BEGIN

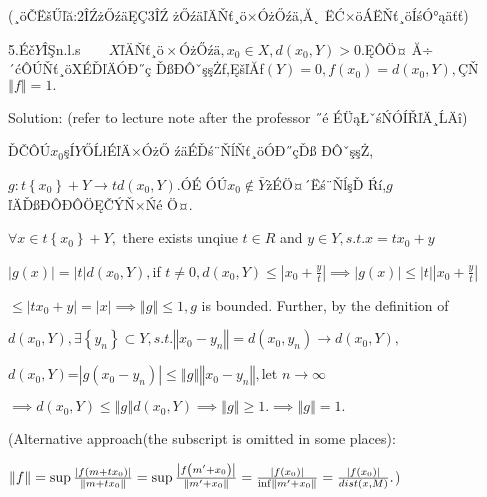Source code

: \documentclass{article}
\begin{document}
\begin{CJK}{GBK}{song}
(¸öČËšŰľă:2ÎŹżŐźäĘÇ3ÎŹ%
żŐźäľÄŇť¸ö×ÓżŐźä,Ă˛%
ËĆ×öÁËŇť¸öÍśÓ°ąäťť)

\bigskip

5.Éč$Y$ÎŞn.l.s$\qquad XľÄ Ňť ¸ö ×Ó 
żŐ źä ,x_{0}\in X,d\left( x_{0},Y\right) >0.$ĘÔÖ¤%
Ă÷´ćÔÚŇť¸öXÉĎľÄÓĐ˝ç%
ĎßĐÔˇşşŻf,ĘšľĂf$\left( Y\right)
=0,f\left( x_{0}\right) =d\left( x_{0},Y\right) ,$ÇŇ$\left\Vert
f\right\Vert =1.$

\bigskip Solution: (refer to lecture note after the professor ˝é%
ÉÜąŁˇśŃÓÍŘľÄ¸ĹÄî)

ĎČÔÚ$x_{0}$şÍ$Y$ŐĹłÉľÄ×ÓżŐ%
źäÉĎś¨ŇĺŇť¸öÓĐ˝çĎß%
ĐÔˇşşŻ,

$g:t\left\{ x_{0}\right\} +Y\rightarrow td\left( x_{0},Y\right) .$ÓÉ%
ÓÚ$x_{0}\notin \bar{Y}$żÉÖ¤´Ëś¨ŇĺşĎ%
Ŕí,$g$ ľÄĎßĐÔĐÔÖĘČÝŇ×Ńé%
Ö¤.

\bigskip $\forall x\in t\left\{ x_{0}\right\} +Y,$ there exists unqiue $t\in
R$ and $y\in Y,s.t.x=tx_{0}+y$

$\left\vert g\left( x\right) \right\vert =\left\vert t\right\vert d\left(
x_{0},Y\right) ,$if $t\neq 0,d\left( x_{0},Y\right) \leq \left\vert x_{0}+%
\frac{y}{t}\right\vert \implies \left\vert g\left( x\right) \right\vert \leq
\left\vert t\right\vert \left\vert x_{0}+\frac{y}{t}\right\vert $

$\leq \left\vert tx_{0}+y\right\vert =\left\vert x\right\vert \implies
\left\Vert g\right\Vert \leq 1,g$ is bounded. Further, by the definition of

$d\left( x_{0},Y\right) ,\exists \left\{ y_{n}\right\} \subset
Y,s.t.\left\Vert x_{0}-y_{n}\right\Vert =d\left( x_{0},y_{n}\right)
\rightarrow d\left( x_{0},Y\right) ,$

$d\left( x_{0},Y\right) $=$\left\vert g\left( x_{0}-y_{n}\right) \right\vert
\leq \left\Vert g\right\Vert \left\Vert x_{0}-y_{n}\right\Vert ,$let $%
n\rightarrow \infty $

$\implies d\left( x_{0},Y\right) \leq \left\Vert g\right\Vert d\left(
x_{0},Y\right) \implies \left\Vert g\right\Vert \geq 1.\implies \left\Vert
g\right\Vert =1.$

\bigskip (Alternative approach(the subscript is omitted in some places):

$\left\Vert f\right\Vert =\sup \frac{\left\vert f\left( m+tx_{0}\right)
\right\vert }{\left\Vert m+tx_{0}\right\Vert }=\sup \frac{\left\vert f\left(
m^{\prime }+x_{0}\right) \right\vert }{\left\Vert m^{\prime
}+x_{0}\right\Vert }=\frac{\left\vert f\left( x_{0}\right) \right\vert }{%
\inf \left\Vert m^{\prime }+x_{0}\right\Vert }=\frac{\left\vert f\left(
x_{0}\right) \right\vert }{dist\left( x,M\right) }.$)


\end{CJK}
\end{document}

END

Every line between the one holding "żŐźäľÄŇť¸ö×ÓżŐźä,Ă˛%" and the end of the listing above, inclusive, must be transcribed exactly; omit all others.

żŐźäľÄŇť¸ö×ÓżŐźä,Ă˛%
ËĆ×öÁËŇť¸öÍśÓ°ąäťť)

\bigskip

5.Éč$Y$ÎŞn.l.s$\qquad XľÄ Ňť ¸ö ×Ó 
żŐ źä ,x_{0}\in X,d\left( x_{0},Y\right) >0.$ĘÔÖ¤%
Ă÷´ćÔÚŇť¸öXÉĎľÄÓĐ˝ç%
ĎßĐÔˇşşŻf,ĘšľĂf$\left( Y\right)
=0,f\left( x_{0}\right) =d\left( x_{0},Y\right) ,$ÇŇ$\left\Vert
f\right\Vert =1.$

\bigskip Solution: (refer to lecture note after the professor ˝é%
ÉÜąŁˇśŃÓÍŘľÄ¸ĹÄî)

ĎČÔÚ$x_{0}$şÍ$Y$ŐĹłÉľÄ×ÓżŐ%
źäÉĎś¨ŇĺŇť¸öÓĐ˝çĎß%
ĐÔˇşşŻ,

$g:t\left\{ x_{0}\right\} +Y\rightarrow td\left( x_{0},Y\right) .$ÓÉ%
ÓÚ$x_{0}\notin \bar{Y}$żÉÖ¤´Ëś¨ŇĺşĎ%
Ŕí,$g$ ľÄĎßĐÔĐÔÖĘČÝŇ×Ńé%
Ö¤.

\bigskip $\forall x\in t\left\{ x_{0}\right\} +Y,$ there exists unqiue $t\in
R$ and $y\in Y,s.t.x=tx_{0}+y$

$\left\vert g\left( x\right) \right\vert =\left\vert t\right\vert d\left(
x_{0},Y\right) ,$if $t\neq 0,d\left( x_{0},Y\right) \leq \left\vert x_{0}+%
\frac{y}{t}\right\vert \implies \left\vert g\left( x\right) \right\vert \leq
\left\vert t\right\vert \left\vert x_{0}+\frac{y}{t}\right\vert $

$\leq \left\vert tx_{0}+y\right\vert =\left\vert x\right\vert \implies
\left\Vert g\right\Vert \leq 1,g$ is bounded. Further, by the definition of

$d\left( x_{0},Y\right) ,\exists \left\{ y_{n}\right\} \subset
Y,s.t.\left\Vert x_{0}-y_{n}\right\Vert =d\left( x_{0},y_{n}\right)
\rightarrow d\left( x_{0},Y\right) ,$

$d\left( x_{0},Y\right) $=$\left\vert g\left( x_{0}-y_{n}\right) \right\vert
\leq \left\Vert g\right\Vert \left\Vert x_{0}-y_{n}\right\Vert ,$let $%
n\rightarrow \infty $

$\implies d\left( x_{0},Y\right) \leq \left\Vert g\right\Vert d\left(
x_{0},Y\right) \implies \left\Vert g\right\Vert \geq 1.\implies \left\Vert
g\right\Vert =1.$

\bigskip (Alternative approach(the subscript is omitted in some places):

$\left\Vert f\right\Vert =\sup \frac{\left\vert f\left( m+tx_{0}\right)
\right\vert }{\left\Vert m+tx_{0}\right\Vert }=\sup \frac{\left\vert f\left(
m^{\prime }+x_{0}\right) \right\vert }{\left\Vert m^{\prime
}+x_{0}\right\Vert }=\frac{\left\vert f\left( x_{0}\right) \right\vert }{%
\inf \left\Vert m^{\prime }+x_{0}\right\Vert }=\frac{\left\vert f\left(
x_{0}\right) \right\vert }{dist\left( x,M\right) }.$)


\end{CJK}
\end{document}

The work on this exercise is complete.